Designed to show participants how wearing just one garment every day would change their spending habits, reduce their laundry load and, by not buying fast fashion, help them to save the planet, it also changed the way Sarah felt about how she looks and dresses.
“I first saw the challenge on social media and thought why not?” said Sarah. “So, I really was a lady of the cloth!”
Participants were allowed to wash and dry the dress overnight, but if they were awake, they were expected to wear it.
And anyone who completed the challenge would win a $100, which is £74, voucher to spend on a new Wool& dress.
Teaming her long-sleeved, scoop-neck, knee-length Rowena dress, made from sustainably sourced merino wool, with a dog collar when she was working and even tucking it into jeans for an outdoor hike, she then documented the challenge by posting all her 100 different looks on her Instagram page @thisdressagain.
Sarah, who has just started a sabbatical and is in the midst of a doctoral programme in educational leadership, says not only did her repetitive wardrobe simplify her life, it also taught her about something she calls “spotlighting.”
“Spotlighting is that feeling that everyone is looking at you when in reality, they’re probably not,” she said.
“Wearing the same dress for so long helped me avoid that feeling.”
The only really difficult part of the whole challenge, according to Sarah, was having to post a new look every day on social media.
She said: “I forewarned my college students that I would be taking the challenge because they’d be seeing me in the same dress every day, which they might find odd.
“But, more importantly, I told them not to think when they looked at the pictures I posted that they were a true reflection of my life and that I was always that tidy and well put together.
“It was important to me for them to know that.
“I remember one student telling me how she could come out of a lecture feeling happy, check her phone, see what looked like someone else’s picture-perfect life and feel depressed by the time she had crossed the campus to her next lecture.
“By taking on this challenge, I had an insight into the unbelievable pressure that comes with social media.”
She was equally surprised by the number of random followers she attracted – including some very handsome men – who found their way to her Instagram pages – who she feared were not who they said they were.
She also received some intimate and inappropriate comments from strangers, who she ended up blocking.
But, overall, she had a very insightful and worthwhile experience, saying: “The dress was comfortable, easy to wear and completely unremarkable.
“I enjoyed accessorising it and, although I missed wearing jeans and found the long sleeves a bit warm when the sun came out, I didn’t really miss anything from my normal wardrobe.
“It was so easy to get up and get dressed in the same thing.

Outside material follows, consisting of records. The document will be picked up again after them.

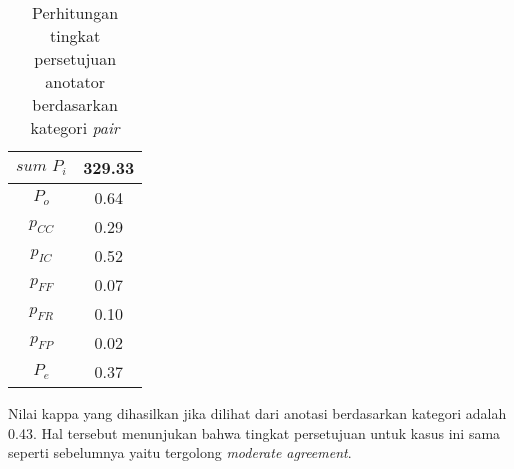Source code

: \begin{table}
  \centering
  \caption{Perhitungan tingkat persetujuan anotator berdasarkan kategori \textit{pair}}
  \label{table:pair-kappa2}
  \begin{tabular}{|c|c|}
  \hline
  $sum\,\,P_i$ & 329.33 \\ \hline
  $P_o$ & 0.64 \\ \hline
  $p_{CC}$ & 0.29 \\ \hline
  $p_{IC}$ & 0.52 \\ \hline
  $p_{FF}$ & 0.07 \\ \hline
  $p_{FR}$ & 0.10 \\ \hline
  $p_{FP}$ & 0.02 \\ \hline
  $P_e$ & 0.37 \\ \hline
  \end{tabular} 
\end{table}

\noindent Nilai kappa yang dihasilkan jika dilihat dari anotasi berdasarkan kategori adalah 0.43. Hal tersebut menunjukan bahwa tingkat persetujuan untuk kasus ini sama seperti sebelumnya yaitu tergolong \textit{moderate agreement}.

It saved me loads of time and it was simple to brighten it up using accessories.
“The challenge did make me think about how many clothes end up in landfill, how much water is used to produce cotton and how we don’t really know whether the clothes we buy are made ethically, too.”
Most importantly, the challenge helped Sarah to connect on a deeper level with what really matters in life.
“We watched the new Disney film, Soul, over the holidays and I really understood a quote they used which said that lost souls are obsessed with something that disconnects themselves from life.
“Keeping things simple – which this challenge helped me to do – really put me in touch with what’s important.”